Paterson's Opportunity to Step it Up
Monday, March 1st, 2010
That morning, heads were shaking across the city and the Web, and, within days, questions arose. Just three weeks after the news broke of his rumored affair with an upstate mistress, and just over a month after his 15-year-old son’s arrest for gambling, the Paterson rumor mill sprang into action once again. By mid-week, with David Johnson, the governor's closest advisor and lauded protegee, accused of domestic violence, allegations of coercion struck Paterson himself. Within hours, the mill ground to a halt as Paterson bowed out of the upcoming gubernatorial race.
Much of the city and state's political elite wants more. Some go so far as to clamor for Paterson's resignation. But his move to halt his campaign may be his smartest one yet, in both the long and short terms.

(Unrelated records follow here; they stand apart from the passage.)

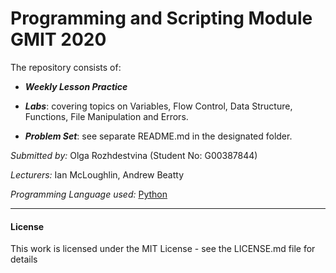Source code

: # Programming and Scripting Module GMIT 2020

The repository consists of:

- ***Weekly Lesson Practice***

- ***Labs***: covering topics on Variables, Flow Control, Data Structure, Functions, File Manipulation and Errors.

- ***Problem Set***: see separate README.md in the designated folder.

*Submitted by:* Olga Rozhdestvina (Student No: G00387844) 

*Lecturers:* Ian McLoughlin, Andrew Beatty 

*Programming Language used:* [Python](https://www.python.org/)


------

#### License

This work is licensed under the MIT License - see the LICENSE.md file for details
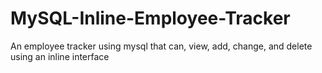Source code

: # MySQL-Inline-Employee-Tracker
An employee tracker using mysql that can, view, add, change, and delete using an inline interface
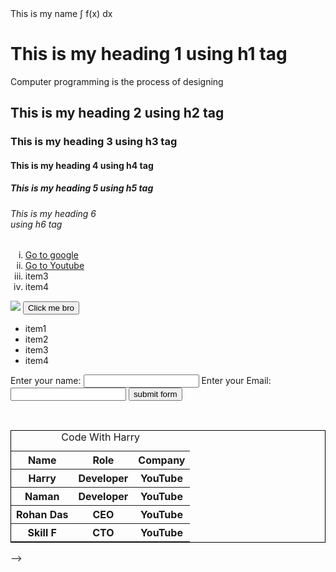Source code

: <!--
<!DOCTYPE html>
<html>
<title>This is my title</title>
<!-- this is a comment -->
<head>

</head>
<body>

<div id="mydiv" class="redbox">
This is my name ∫ f(x) dx
</div>
<h1>This is my heading 1 using h1 tag</h1>
<p>Computer programming is the process of designing </p>
<h2>This is my heading 2 using h2 tag</h2>
<h3>This is my heading 3 using h3 tag</h3>
<h4>This is my heading 4 using h4 tag</h4>
<h5>This is my heading 5 using h5 tag</h5>
<h6>This is my heading 6 <br>using h6 tag</h6>

<ol type="i">
<li><a href="https://www.google.com">Go to google</a></li>
<li><a href ="https://www.youtube.com">Go to Youtube</a></li>
<li>item3</li>
<li>item4</li>
</ol>

<img src="https://upload.wikimedia.org/wikipedia/commons/4/46/Prog_one.png"/>
<button> Click me bro </button>
<ul>
<li>item1</li>
<li>item2</li>
<li>item3</li>
<li>item4</li>
</ul>

<form>
Enter your name: <input type="text"/>
Enter your Email: <input type="email"/>
<button type="submit">submit form</button>
</form>
<br/>
<table style="width:100%;border:1px solid black">
<caption> Code With Harry</caption>
<tr>
<th>Name</th>
<th>Role</th>
<th>Company</th>
</tr>

<tr>
<th>Harry</th>
<th>Developer</th>
<th>YouTube</th>
</tr>

<th>Naman</th>
<th>Developer</th>
<th>YouTube</th>
</tr>

<th>Rohan Das</th>
<th>CEO</th>
<th>YouTube</th>
</tr>

<th>Skill F</th>
<th>CTO</th>
<th>YouTube</th>
</tr>
</table>


</body>
</html>


-->
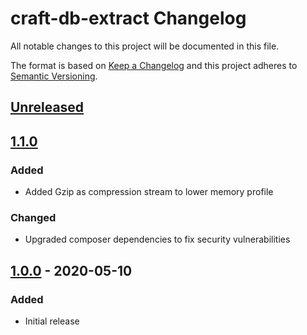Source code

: # craft-db-extract Changelog

All notable changes to this project will be documented in this file.

The format is based on [Keep a Changelog](http://keepachangelog.com/) and this project
adheres to [Semantic Versioning](http://semver.org/).

[Unreleased]: https://github.com/qbasic16/craft-db-extract/compare/1.1.0...staging
[1.1.0]: https://github.com/qbasic16/craft-db-extract/compare/1.0.0...1.1.0
[1.0.0]: https://github.com/qbasic16/craft-db-extract/tree/1.0.0

## [Unreleased]

## [1.1.0]

### Added

- Added Gzip as compression stream to lower memory profile

### Changed

- Upgraded composer dependencies to fix security vulnerabilities

## [1.0.0] - 2020-05-10

### Added

- Initial release
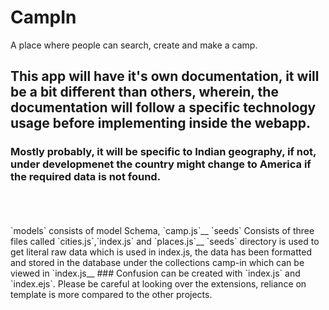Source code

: # CampIn
A place where people can search, create and make a camp.
## This app will have it's own documentation, it will be a bit different than others, wherein, the documentation will follow a specific technology usage before implementing inside the webapp.
### Mostly probably, it will be specific to Indian geography, if not, under developmenet the country might change to America if the required data is not found.
</br>
</br>
</br>
`models` consists of model Schema, `camp.js`__
`seeds` Consists of three files called `cities.js`,`index.js` and `places.js`__
`seeds` directory is used to get literal raw data which is used in index.js, the data has been formatted and stored in the database under the collections camp-in which can be viewed in `index.js__
### Confusion can be created with `index.js` and `index.ejs`. Please be careful at looking over the extensions, reliance on template is more compared to the other projects.
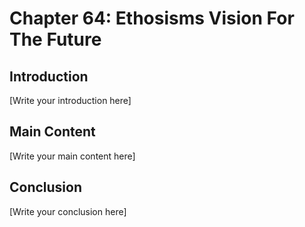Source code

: # Chapter 64: Ethosisms Vision For The Future

## Introduction

[Write your introduction here]

## Main Content

[Write your main content here]

## Conclusion

[Write your conclusion here]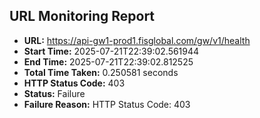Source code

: ## URL Monitoring Report

- **URL:** https://api-gw1-prod1.fisglobal.com/gw/v1/health
- **Start Time:** 2025-07-21T22:39:02.561944
- **End Time:** 2025-07-21T22:39:02.812525
- **Total Time Taken:** 0.250581 seconds
- **HTTP Status Code:** 403
- **Status:** Failure
- **Failure Reason:** HTTP Status Code: 403
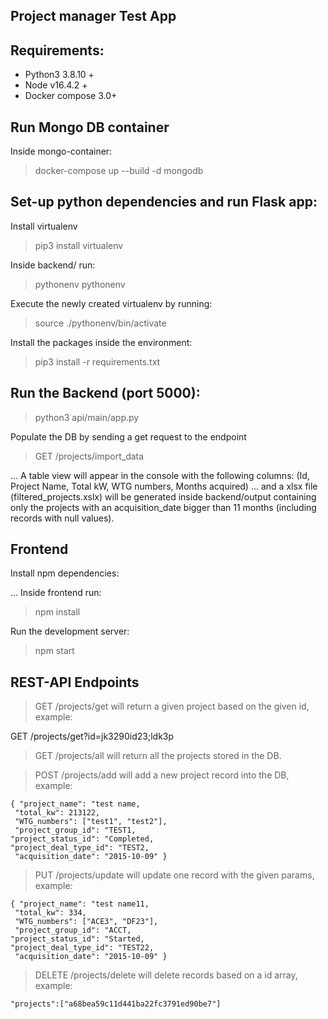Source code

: 
## Project manager Test App

## Requirements: 
- Python3 3.8.10 +
- Node v16.4.2 +
- Docker compose 3.0+

## Run Mongo DB container

Inside mongo-container:

> docker-compose up --build -d mongodb

## Set-up python dependencies and run Flask app:

Install virtualenv 
> pip3 install virtualenv

Inside backend/ run:
> pythonenv pythonenv

Execute the newly created virtualenv by running:
> source ./pythonenv/bin/activate

Install the packages inside the environment:
> pip3 install -r requirements.txt

## Run the Backend (port 5000):
> python3 api/main/app.py

Populate the DB by sending a get request to the endpoint
> GET /projects/import_data 

... A table view will appear in the console with the following columns: (Id, Project Name, Total kW, WTG numbers, Months acquired) ... and a xlsx file (filtered_projects.xslx) will be generated inside backend/output containing only the projects with an acquisition_date bigger than 11 months (including records with null values).

## Frontend

Install npm dependencies:

... Inside frontend run:
> npm install

Run the development server:
> npm start

## REST-API Endpoints
> GET /projects/get will return a given project based on the given id, example:

GET /projects/get?id=jk3290id23;ldk3p

> GET /projects/all will return all the projects stored in the DB.


> POST /projects/add will add a new project record into the DB, example:

    { "project_name": "test name,
     "total_kw": 213122,
     "WTG_numbers": ["test1", "test2"],
     "project_group_id": "TEST1,
    "project_status_id": "Completed,
    "project_deal_type_id": "TEST2,
     "acquisition_date": "2015-10-09" }

> PUT /projects/update will update one record with the given params, example:

    { "project_name": "test name11,
     "total_kw": 334,
     "WTG_numbers": ["ACE3", "DF23"],
     "project_group_id": "ACCT,
    "project_status_id": "Started,
    "project_deal_type_id": "TEST22,
     "acquisition_date": "2015-10-09" }


> DELETE /projects/delete will delete records based on a id array, example:

    "projects":["a68bea59c11d441ba22fc3791ed90be7"]




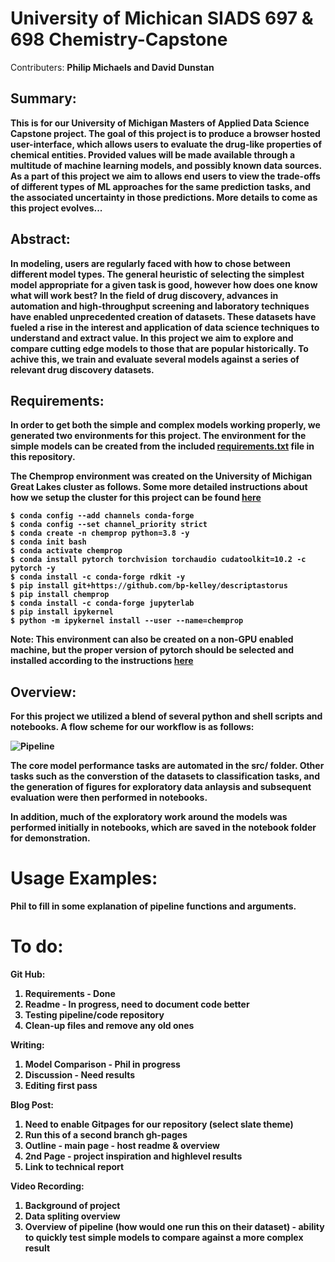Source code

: # University of Michican SIADS 697 & 698 Chemistry-Capstone

Contributers:
<b>Philip Michaels and David Dunstan<b>

## Summary: 

This is for our University of Michigan Masters of Applied Data Science Capstone project. The goal of this project is to produce a browser hosted user-interface, which allows users to evaluate the drug-like properties of chemical entities. Provided values will be made available through a multitude of machine learning models, and possibly known data sources. As a part of this project we aim to allows end users to view the trade-offs of different types of ML approaches for the same prediction tasks, and the associated uncertainty in those predictions. More details to come as this project evolves...

## Abstract:

In modeling, users are regularly faced with how to chose between different model types. The general heuristic of selecting the simplest model appropriate for a given task is good, however how does one know what will work best? In the field of drug discovery, advances in automation and high-throughput screening and laboratory techniques have enabled unprecedented creation of datasets. These datasets have fueled a rise in the interest and application of data science techniques to understand and extract value. In this project we aim to explore and compare cutting edge models to those that are popular historically. To achive this, we train and evaluate several models against a series of relevant drug discovery datasets.  

## Requirements:

In order to get both the simple and complex models working properly, we generated two environments for this project. The environment for the simple models can be created from the included [requirements.txt](https://github.com/PJMichaels/Chemistry-Capstone/blob/main/requirements.txt) file in this repository. 

The Chemprop environment was created on the University of Michigan Great Lakes cluster as follows. Some more detailed instructions about how we setup the cluster for this project can be found [here](https://github.com/PJMichaels/Chemistry-Capstone/blob/main/Great%20Lakes%20Access%20Instructions.txt)

    $ conda config --add channels conda-forge
    $ conda config --set channel_priority strict
    $ conda create -n chemprop python=3.8 -y
    $ conda init bash
    $ conda activate chemprop
    $ conda install pytorch torchvision torchaudio cudatoolkit=10.2 -c pytorch -y
    $ conda install -c conda-forge rdkit -y
    $ pip install git+https://github.com/bp-kelley/descriptastorus
    $ pip install chemprop
    $ conda install -c conda-forge jupyterlab
    $ pip install ipykernel
    $ python -m ipykernel install --user --name=chemprop

Note: This environment can also be created on a non-GPU enabled machine, but the proper version of pytorch should be selected and installed according to the instructions [here](https://pytorch.org/get-started/locally/) 
    
## Overview:

For this project we utilized a blend of several python and shell scripts and notebooks. A flow scheme for our workflow is as follows: 
    
 ![Pipeline](https://user-images.githubusercontent.com/84757402/185464297-184b0268-d1d6-407f-b4fa-49faf03875cd.png)

The core model performance tasks are automated in the src/ folder. Other tasks such as the converstion of the datasets to classification tasks, and the generation of figures for exploratory data anlaysis and subsequent evaluation were then performed in notebooks. 

In addition, much of the exploratory work around the models was performed initially in notebooks, which are saved in the notebook folder for demonstration. 

# Usage Examples:

Phil to fill in some explanation of pipeline functions and arguments. 


# To do:

Git Hub:
1. Requirements - Done
2. Readme - In progress, need to document code better
3. Testing pipeline/code repository 
4. Clean-up files and remove any old ones

Writing:
1. Model Comparison - Phil in progress
2. Discussion - Need results 
3. Editing first pass

Blog Post: 
1. Need to enable Gitpages for our repository (select slate theme)
2. Run this of a second branch gh-pages 
3. Outline - main page - host readme & overview
4. 2nd Page - project inspiration and highlevel results
5. Link to technical report

Video Recording: 
1. Background of project
2. Data spliting overview  
3. Overview of pipeline (how would one run this on their dataset) - ability to quickly test simple models to compare against a more complex result 


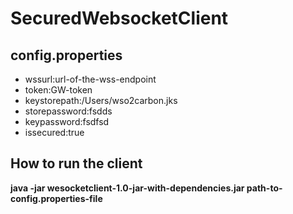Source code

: # SecuredWebsocketClient
## config.properties <br />
 
<ul>
<li>wssurl:url-of-the-wss-endpoint</li>
<li>token:GW-token</li>
<li>keystorepath:/Users/wso2carbon.jks</li>
<li>storepassword:fsdds</li>
<li>keypassword:fsdfsd</li>
<li>issecured:true</li>
</ul>

## How to run the client <br />
**java -jar wesocketclient-1.0-jar-with-dependencies.jar path-to-config.properties-file**
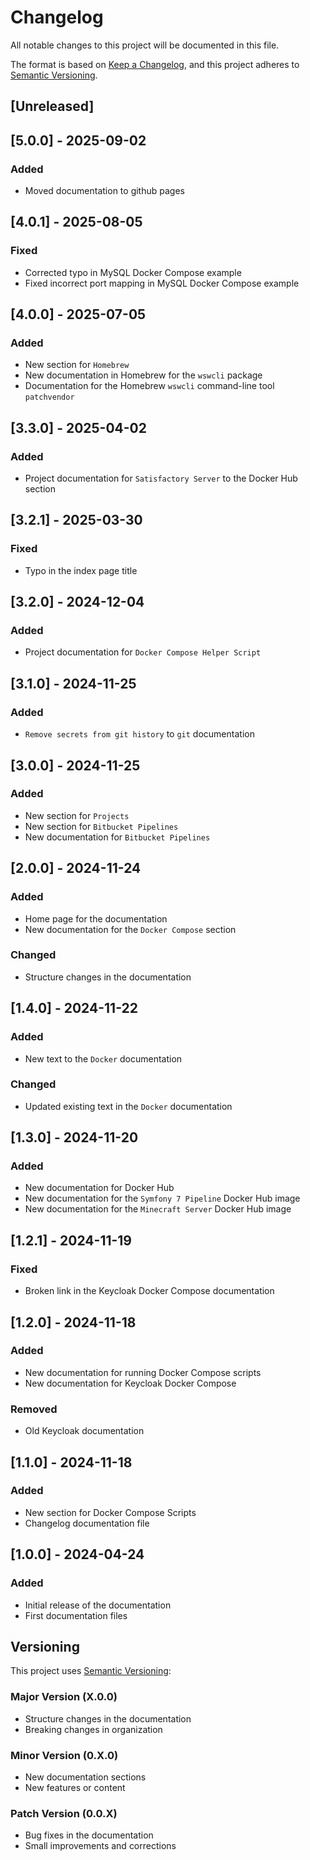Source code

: # Changelog

All notable changes to this project will be documented in this file.

The format is based on [Keep a Changelog](https://keepachangelog.com/en/1.1.0/),
and this project adheres to [Semantic Versioning](https://semver.org/spec/v2.0.0.html).

## [Unreleased]

## [5.0.0] - 2025-09-02

### Added
- Moved documentation to github pages

## [4.0.1] - 2025-08-05

### Fixed
- Corrected typo in MySQL Docker Compose example  
- Fixed incorrect port mapping in MySQL Docker Compose example

## [4.0.0] - 2025-07-05

### Added
- New section for `Homebrew`
- New documentation in Homebrew for the `wswcli` package
- Documentation for the Homebrew `wswcli` command-line tool `patchvendor`

## [3.3.0] - 2025-04-02

### Added
- Project documentation for `Satisfactory Server` to the Docker Hub section

## [3.2.1] - 2025-03-30

### Fixed
- Typo in the index page title

## [3.2.0] - 2024-12-04

### Added
- Project documentation for `Docker Compose Helper Script`

## [3.1.0] - 2024-11-25

### Added
- `Remove secrets from git history` to `git` documentation

## [3.0.0] - 2024-11-25

### Added
- New section for `Projects`
- New section for `Bitbucket Pipelines`
- New documentation for `Bitbucket Pipelines`

## [2.0.0] - 2024-11-24

### Added
- Home page for the documentation
- New documentation for the `Docker Compose` section

### Changed
- Structure changes in the documentation

## [1.4.0] - 2024-11-22

### Added
- New text to the `Docker` documentation

### Changed
- Updated existing text in the `Docker` documentation

## [1.3.0] - 2024-11-20

### Added
- New documentation for Docker Hub
- New documentation for the `Symfony 7 Pipeline` Docker Hub image
- New documentation for the `Minecraft Server` Docker Hub image

## [1.2.1] - 2024-11-19

### Fixed
- Broken link in the Keycloak Docker Compose documentation

## [1.2.0] - 2024-11-18

### Added
- New documentation for running Docker Compose scripts
- New documentation for Keycloak Docker Compose

### Removed
- Old Keycloak documentation

## [1.1.0] - 2024-11-18

### Added
- New section for Docker Compose Scripts
- Changelog documentation file

## [1.0.0] - 2024-04-24

### Added
- Initial release of the documentation
- First documentation files

## Versioning

This project uses [Semantic Versioning](https://semver.org/spec/v2.0.0.html):

### Major Version (X.0.0)
- Structure changes in the documentation
- Breaking changes in organization

### Minor Version (0.X.0)
- New documentation sections
- New features or content

### Patch Version (0.0.X)
- Bug fixes in the documentation
- Small improvements and corrections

The long term: It’s evident that Paterson wouldn’t win—not after this deluge of political and personal scandal. Had he run, his campaign, with less than $600,000, was sure to fail, and he would have needed a miracle to piece his reputation back together. For the Democrats in Albany, his bowing out ends up being a sensible move, leaving the door open for Andrew Cuomo, New York’s attorney general. Cuomo’s approval rating has skyrocketed to over 60 percent, and he is now set to enjoy a relatively smooth primary ride, saving his fight for the election.
And the short term: Instead of retreating and licking his wounds until he’s relieved of his duties in January, Paterson is looking at the best opportunity of his career. Finally unburdened, he is free to try to see his plans through without having to navigate disparate, often conflicting political allegiances. Paterson's last hour could prove his most fruitful.
Sure, the to-do list is long. Remember that gay marriage bill? Now is the time to push it through. And the contract to turn Aqueduct into a 'racino?' Bring on the slots!
Though some may not like Paterson's financial moves—his school budget cuts, along with his proposed fees for early-intervention programs—he has shown a rare willingness to brave the state’s fiscal challenge. Now is the time, in short, to try new ideas that, if he were dreaming of another four years in the governor’s mansion, he may have shied away from.
Paterson also has the chance to bring a little dignity back to Albany and to win back his supporters. The years of political pandering and childish bickering have alienated the public. Paterson, now able to bypass much of the political back-scratching, can help Albany gain traction without worrying about stepping on toes. He can renew his allegiance to his African-American supporters, a vital and essential populace for New York's government.
Politicians have a duty to serve the public, but too often the lure of reelection leaves them overly cautious and fearful. Perhaps we'll find that the strongest politician is one set free.